### Calculating with numbers: Calculating with powers and roots

### The square root of a fraction

From the general definition of the square root of a number follows more or less follows the following definition of the root of a fraction.

Root of a fraction

The root of a fraction with positive integers for numerator and denominator is equal to the quotient of the root of the numerator and the root of the denominator .
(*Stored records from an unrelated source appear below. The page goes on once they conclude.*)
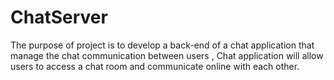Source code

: ChatServer
==========

The purpose of project is to develop a back-end of a chat application that manage the chat communication between users ,  Chat application will allow users to access a chat room and communicate online with each other. 
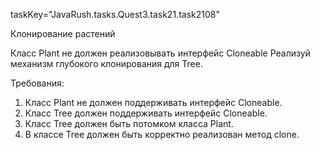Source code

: taskKey="JavaRush.tasks.Quest3.task21.task2108"

Клонирование растений

Класс Plant не должен реализовывать интерфейс Cloneable
Реализуй механизм глубокого клонирования для Tree.


Требования:
1.	Класс Plant не должен поддерживать интерфейс Cloneable.
2.	Класс Tree должен поддерживать интерфейс Cloneable.
3.	Класс Tree должен быть потомком класса Plant.
4.	В классе Tree должен быть корректно реализован метод clone.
In formula language we have for positive integers \(m\) and \(n\): \[\sqrt{\frac{m}{n}}=\frac{\sqrt{m}}{\sqrt{n}}\]

**example**

\[\sqrt{\frac{9}{16}}=\frac{\sqrt{9}}{\sqrt{16}}=\frac{3}{4}\] and indeed \[\left(\frac{3}{4}\right)^2=\frac{3^2}{4^2}=\frac{9}{16}\]

Actually, the above definition of the root of a fraction is the only meaningful definition that also leads to the following calculation rule (in fact the definition read in the reverse direction).

Quotient rule of roots For positive integers \(m\) and \(n\) we have: \[\frac{\sqrt{m}}{\sqrt{n}}=\sqrt{\frac{m}{n}}\]

The definition and calculation rule can be used to simplify the root of a fraction to a **standard form** of such root. The root of a positive fraction can namely be written as an irreducible fraction, or as the product of a irreducible fraction and an irreducible root.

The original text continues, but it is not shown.